# WORK REQUIRED:
Below are some records. Copy every line in them that holds "from".
(RECORD SET begins)
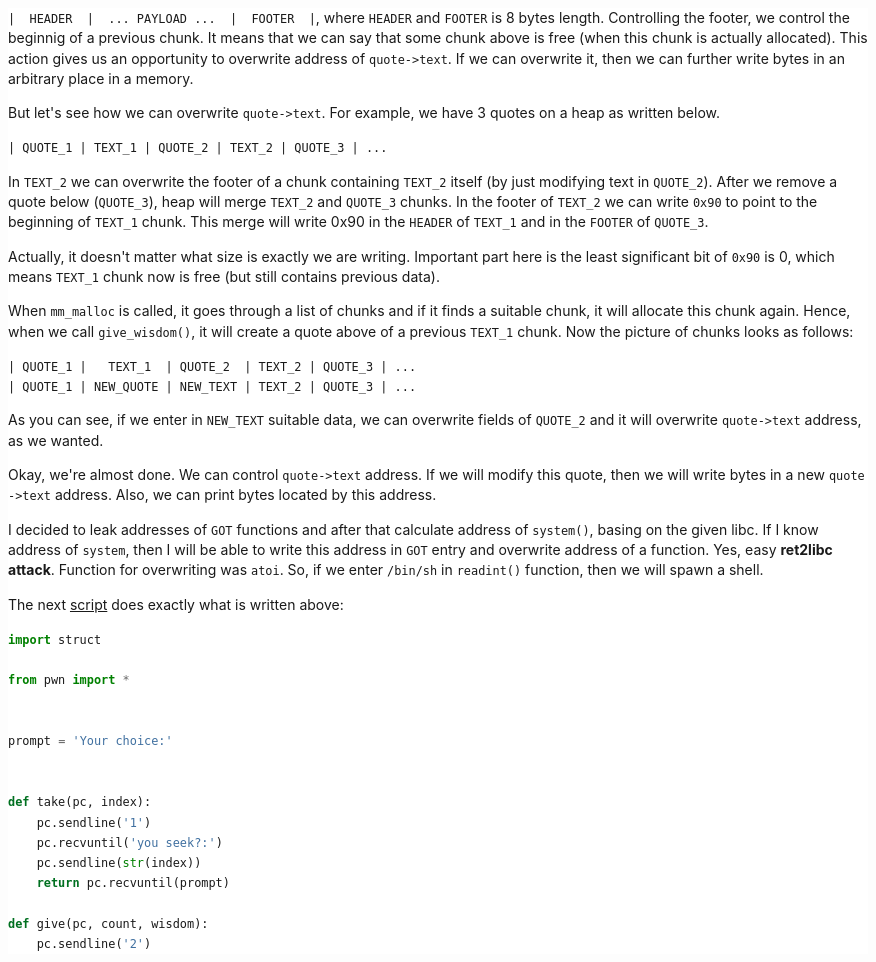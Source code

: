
 ```|  HEADER  |  ... PAYLOAD ...  |  FOOTER  |```, where ```HEADER``` and ```FOOTER``` is 8 bytes length. 
Controlling the footer, we control the beginnig of a previous chunk. It means that we can say that some chunk above is free (when this chunk is actually allocated). This action gives us an opportunity to overwrite address of ```quote->text```. If we can overwrite it, then we can further write bytes in an arbitrary place in a memory.

But let's see how we can overwrite ```quote->text```. For example, we have 3 quotes on a heap as written below.

```| QUOTE_1 | TEXT_1 | QUOTE_2 | TEXT_2 | QUOTE_3 | ... ```

In ```TEXT_2``` we can overwrite the footer of a chunk containing ```TEXT_2``` itself (by just modifying text in ```QUOTE_2```). After we remove a quote below (```QUOTE_3```), heap will merge ```TEXT_2``` and ```QUOTE_3``` chunks. In the footer of ```TEXT_2``` we can write ```0x90``` to point to the beginning of ```TEXT_1``` chunk. This merge will write 0x90 in the ```HEADER``` of ```TEXT_1``` and in the ```FOOTER``` of ```QUOTE_3```.

Actually, it doesn't matter what size is exactly we are writing. Important part here is the least significant bit of ```0x90``` is 0, which means ```TEXT_1``` chunk now is free (but still contains previous data).

When ```mm_malloc``` is called, it goes through a list of chunks and if it finds a suitable chunk, it will allocate this chunk again. Hence, when we call ```give_wisdom()```,  it will create a quote above of a previous ```TEXT_1``` chunk. Now the picture of chunks looks as follows:

 ```
| QUOTE_1 |   TEXT_1  | QUOTE_2  | TEXT_2 | QUOTE_3 | ... 
| QUOTE_1 | NEW_QUOTE | NEW_TEXT | TEXT_2 | QUOTE_3 | ...
 ```

As you can see, if we enter in ```NEW_TEXT``` suitable data, we can overwrite fields of ```QUOTE_2``` and it will overwrite ```quote->text``` address, as we wanted.

Okay, we're almost done. We can control ```quote->text``` address. If we will modify this quote, then we will write bytes in a new ```quote->text``` address. Also, we can print bytes located by this address.

I decided to leak addresses of ```GOT``` functions and after that calculate address of ```system()```, basing on the given libc. If I know address of ```system```, then I will be able to write this address in ```GOT``` entry and overwrite address of a function. Yes, easy __ret2libc attack__. Function for overwriting was ```atoi```. So, if we enter ```/bin/sh``` in ```readint()``` function, then we will spawn a shell.


The next [script](./exploit.py) does exactly what is written above:

```python
import struct

from pwn import *


prompt = 'Your choice:'


def take(pc, index):
    pc.sendline('1')
    pc.recvuntil('you seek?:')
    pc.sendline(str(index))
    return pc.recvuntil(prompt)

def give(pc, count, wisdom):
    pc.sendline('2')
 ```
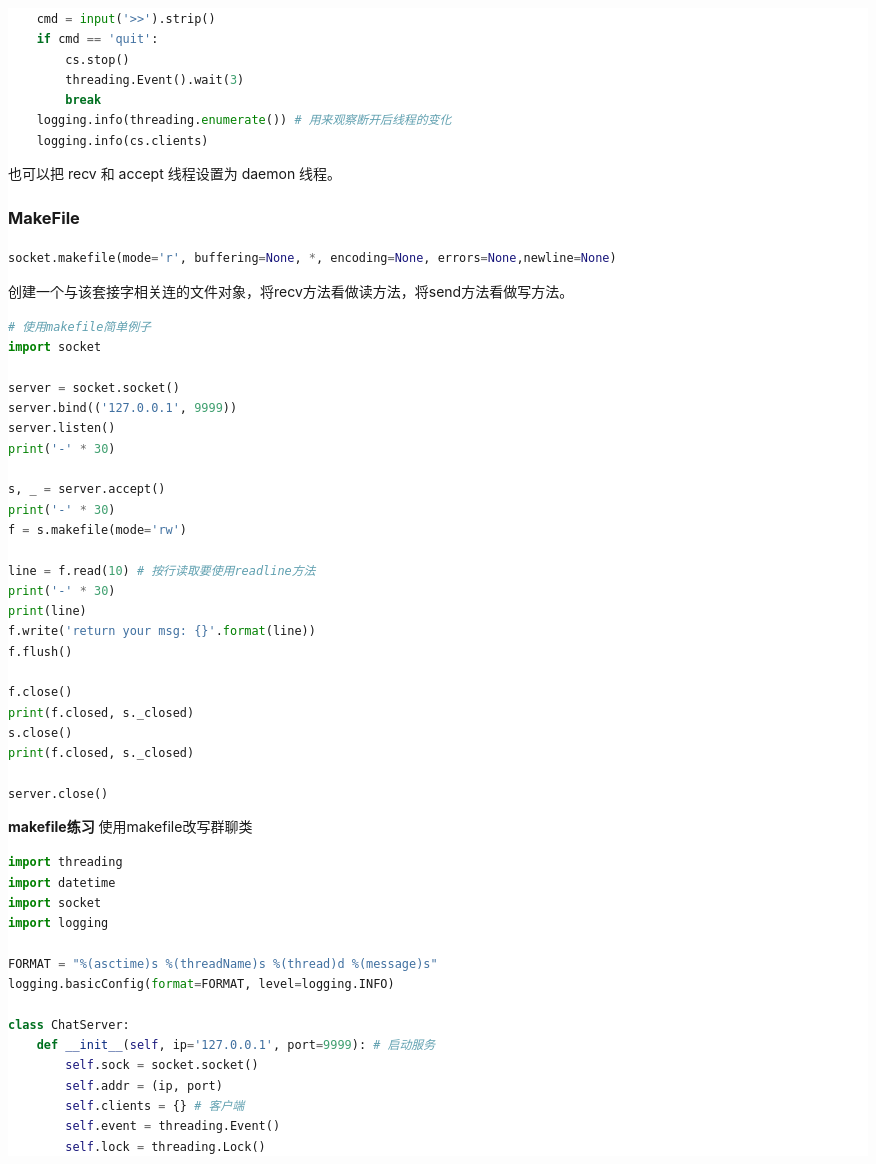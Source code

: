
 ```python
    cmd = input('>>').strip()
    if cmd == 'quit':
        cs.stop()
        threading.Event().wait(3)
        break
    logging.info(threading.enumerate()) # 用来观察断开后线程的变化
    logging.info(cs.clients)
```

也可以把 recv 和 accept 线程设置为 daemon 线程。

### MakeFile

```python
socket.makefile(mode='r', buffering=None, *, encoding=None, errors=None,newline=None)
```

创建一个与该套接字相关连的文件对象，将recv方法看做读方法，将send方法看做写方法。

```python
# 使用makefile简单例子
import socket

server = socket.socket()
server.bind(('127.0.0.1', 9999))
server.listen()
print('-' * 30)

s, _ = server.accept()
print('-' * 30)
f = s.makefile(mode='rw')

line = f.read(10) # 按行读取要使用readline方法
print('-' * 30)
print(line)
f.write('return your msg: {}'.format(line))
f.flush()

f.close()
print(f.closed, s._closed)
s.close()
print(f.closed, s._closed)

server.close()
```

**makefile练习**
使用makefile改写群聊类

```python
import threading
import datetime
import socket
import logging

FORMAT = "%(asctime)s %(threadName)s %(thread)d %(message)s"
logging.basicConfig(format=FORMAT, level=logging.INFO)

class ChatServer:
    def __init__(self, ip='127.0.0.1', port=9999): # 启动服务
        self.sock = socket.socket()
        self.addr = (ip, port)
        self.clients = {} # 客户端
        self.event = threading.Event()
        self.lock = threading.Lock()

```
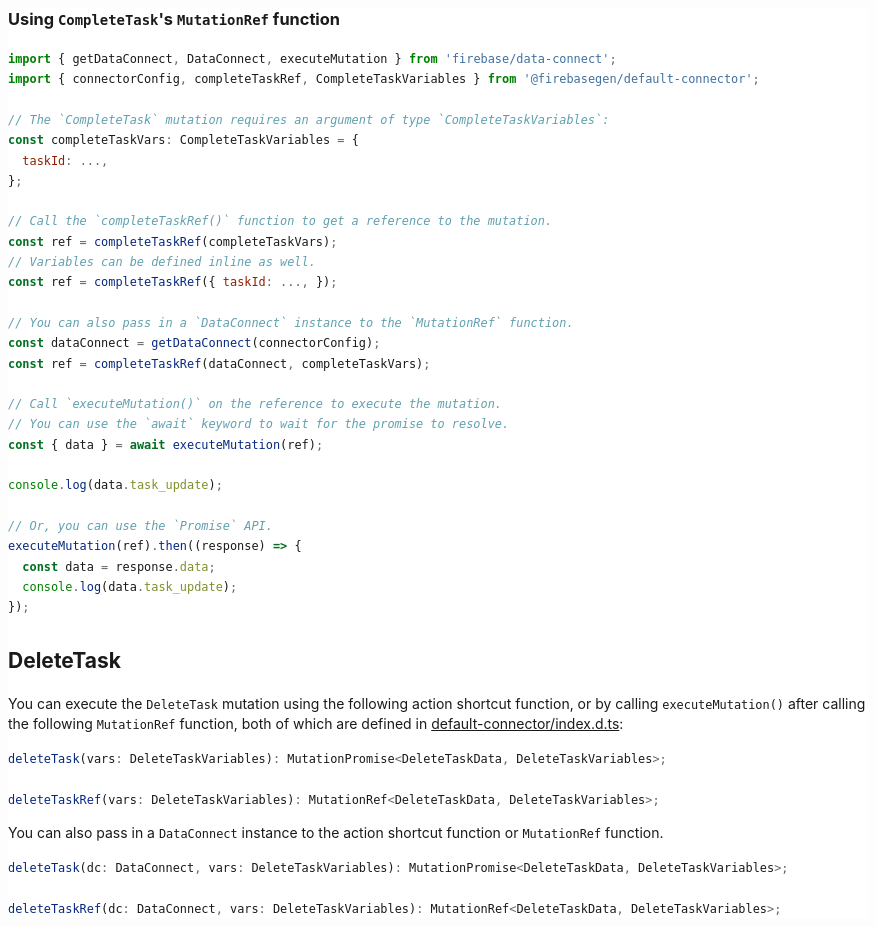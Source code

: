 ### Using `CompleteTask`'s `MutationRef` function

```javascript
import { getDataConnect, DataConnect, executeMutation } from 'firebase/data-connect';
import { connectorConfig, completeTaskRef, CompleteTaskVariables } from '@firebasegen/default-connector';

// The `CompleteTask` mutation requires an argument of type `CompleteTaskVariables`:
const completeTaskVars: CompleteTaskVariables = {
  taskId: ..., 
};

// Call the `completeTaskRef()` function to get a reference to the mutation.
const ref = completeTaskRef(completeTaskVars);
// Variables can be defined inline as well.
const ref = completeTaskRef({ taskId: ..., });

// You can also pass in a `DataConnect` instance to the `MutationRef` function.
const dataConnect = getDataConnect(connectorConfig);
const ref = completeTaskRef(dataConnect, completeTaskVars);

// Call `executeMutation()` on the reference to execute the mutation.
// You can use the `await` keyword to wait for the promise to resolve.
const { data } = await executeMutation(ref);

console.log(data.task_update);

// Or, you can use the `Promise` API.
executeMutation(ref).then((response) => {
  const data = response.data;
  console.log(data.task_update);
});
```

## DeleteTask
You can execute the `DeleteTask` mutation using the following action shortcut function, or by calling `executeMutation()` after calling the following `MutationRef` function, both of which are defined in [default-connector/index.d.ts](./index.d.ts):
```javascript
deleteTask(vars: DeleteTaskVariables): MutationPromise<DeleteTaskData, DeleteTaskVariables>;

deleteTaskRef(vars: DeleteTaskVariables): MutationRef<DeleteTaskData, DeleteTaskVariables>;
```
You can also pass in a `DataConnect` instance to the action shortcut function or `MutationRef` function.
```javascript
deleteTask(dc: DataConnect, vars: DeleteTaskVariables): MutationPromise<DeleteTaskData, DeleteTaskVariables>;

deleteTaskRef(dc: DataConnect, vars: DeleteTaskVariables): MutationRef<DeleteTaskData, DeleteTaskVariables>;
```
(RECORD SET ends)
# SOLUTION TO THE PROBLEM:
from pwn import *
import { getDataConnect, DataConnect, executeMutation } from 'firebase/data-connect';
import { connectorConfig, completeTaskRef, CompleteTaskVariables } from '@firebasegen/default-connector';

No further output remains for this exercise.